Staying at a friend's friend place, I spent about two and a half days biking all throughout London seeing sights of all different kinds. What I didn't really see was any indication or anything that reminded me of Brexit. And why would I? Being in London, it is a whole world unto itself. The incredible cosmopolitan nature of London really made me forget most of it. Statistics backed this up. Compared to the rest of England, London voted overwhelmingly to stay in the EU. Similar to the phenomenon of liberal bubbles in America creating the false sense of a lack of Trump support, it really seemed that London gave me a false sense of almost forgetting that Brexit happened. Then while I was biking to yet another destination, the National Gallery, I just so happened to be passing by 21 Downing street and there were huge crowds surrounding the entrance.
Naturally I had begun to acclimatize myself to large crowds in London and I initially assumed there was always this many people surrounding it, people trying to get a glimpse of the Prime Minister or pose for photos. I asked someone standing around "What's happening?" They responded something to the effect of "Well apparently David Cameron has resigned and we think he will shortly be leaving Downing Street for good."
Ah yes. David Cameron. The Prime minister at the time. He had been the one who actually called for the referendum regarding whether or not to leave the EU. Badgered by UKIP and breakaway sentiments in his conservative party, he had put forward the referendum, certain of the outcome and hopeful that it would permanently quell those sentiments in his party and consolidate control. Or at least that's my take of it, based on what I've read.
However, he betted wrong, Brexit happened, he resigned, and I just happened to be there the moment when he was leaving. While that might sound fairly dramatic and eventful, it was honestly a little anti-climatic. I waited around for about 10 minutes and suddenly there was a murmur in the crowd and the gate doors opened, two black cars just quickly zoomed past the crowd, and then that was it. I remember talking with my brother months later and he described that it was so surreal to get a photo of me standing outside of Downing street and then a minute later getting a BBC news alert saying that David Cameron had resigned. Afterwards the crowd slowly dispersed and I remember overhearing a man describing the event to a friend on the phone and talking about how angry he was with David Cameron. I returned from London and after attending the wedding for my friend, I dismantled my bike, stuffed it into a bike box and got on a flight back to Canada.

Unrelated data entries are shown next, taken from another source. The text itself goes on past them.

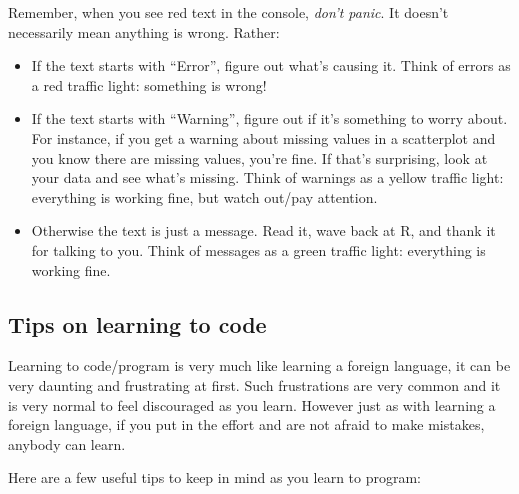 \documentclass[
  letterpaper,
  DIV=11,
  numbers=noendperiod]{scrreprt}
\theoremstyle{definition}
\theoremstyle{remark}
\begin{document}
Remember, when you see red text in the console, \emph{don't panic}. It
doesn't necessarily mean anything is wrong. Rather:

\begin{itemize}
\item
  If the text starts with ``Error'', figure out what's causing it.
  {Think of errors as a red traffic light: something is wrong!}
\item
  If the text starts with ``Warning'', figure out if it's something to
  worry about. For instance, if you get a warning about missing values
  in a scatterplot and you know there are missing values, you're fine.
  If that's surprising, look at your data and see what's missing. {Think
  of warnings as a yellow traffic light: everything is working fine, but
  watch out/pay attention.}
\item
  Otherwise the text is just a message. Read it, wave back at R, and
  thank it for talking to you. {Think of messages as a green traffic
  light: everything is working fine.}
\end{itemize}

\hypertarget{tips-on-learning-to-code}{%
\subsection{Tips on learning to code}\label{tips-on-learning-to-code}}

Learning to code/program is very much like learning a foreign language,
it can be very daunting and frustrating at first. Such frustrations are
very common and it is very normal to feel discouraged as you learn.
However just as with learning a foreign language, if you put in the
effort and are not afraid to make mistakes, anybody can learn.

Here are a few useful tips to keep in mind as you learn to program:
\end{document}
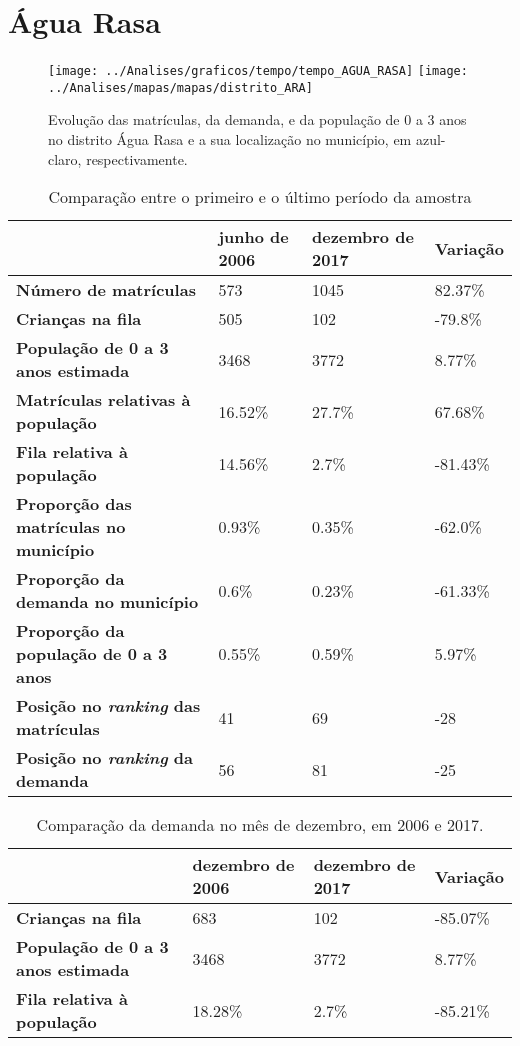 \section{Água Rasa}
\begin{figure}[H]
\centering
\texttt{[image: ../Analises/graficos/tempo/tempo\_AGUA\_RASA]}
\texttt{[image: ../Analises/mapas/mapas/distrito\_ARA]}
\caption{Evolução das matrículas, da demanda, e da população de 0 a 3 anos no distrito Água Rasa e a sua localização no município, em azul-claro, respectivamente.}
\end{figure}
\begin{table}[H]
\begin{tabular}{l|l|l|l}
\textbf{}                                      & \textbf{junho de 2006}       & \textbf{dezembro de 2017}    & \textbf{Variação} \\ \hline
\textbf{Número de matrículas}                  & 573 & 1045 & 82.37\% \\ \hline
\textbf{Crianças na fila}                      & 505 & 102 & -79.8\% \\ \hline
\textbf{População de 0 a 3 anos estimada}      & 3468 & 3772 & 8.77\% \\ \hline
\textbf{Matrículas relativas à população}      & 16.52\% & 27.7\% & 67.68\% \\ \hline
\textbf{Fila relativa à população}             & 14.56\% & 2.7\% & -81.43\% \\ \hline
\textbf{Proporção das matrículas no município} & 0.93\% & 0.35\% & -62.0\% \\ \hline
\textbf{Proporção da demanda no município}     & 0.6\% & 0.23\% & -61.33\% \\ \hline
\textbf{Proporção da população de 0 a 3 anos}  & 0.55\% & 0.59\% & 5.97\% \\ \hline
\textbf{Posição no \textit{ranking} das matrículas}     & 41 & 69 & -28 \\ \hline
\textbf{Posição no \textit{ranking} da demanda}         & 56 & 81 & -25 \\ 
\end{tabular}
\caption{Comparação entre o primeiro e o último período da amostra}
\end{table}
\begin{table}[H]
\begin{tabular}{l|l|l|l}
\textbf{}                                 & \textbf{dezembro de 2006} & \textbf{dezembro de 2017} & \textbf{Variação} \\ \hline
\textbf{Crianças na fila}                      & 683 & 102 & -85.07\% \\ \hline
\textbf{População de 0 a 3 anos estimada}      & 3468 & 3772 & 8.77\% \\ \hline
\textbf{Fila relativa à população}             & 18.28\% & 2.7\% & -85.21\% \\
\end{tabular}
\caption{Comparação da demanda no mês de dezembro, em 2006 e 2017.}
\end{table}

It's been a year since my trip there and the future of the UK is still uncertain. The Brexit negotiations with the EU have officially begun and for the next year and a half to two years, the whole world will watch to see what sort of arrangement transpires. The UK wants a "soft" Brexit, essentially meaning that they get to have their cake and eat it too, however many have said that the EU needs to get a "hard" Brexit, completely shutting them out of the EU, and making them an example, hopefully striking enough fear in EU countries who have thoughts of leaving. The entire EU project, 40 years in the making, seems to be in the balance, or so they say. We have yet to see. I guess we just have to resort to living in these interesting times.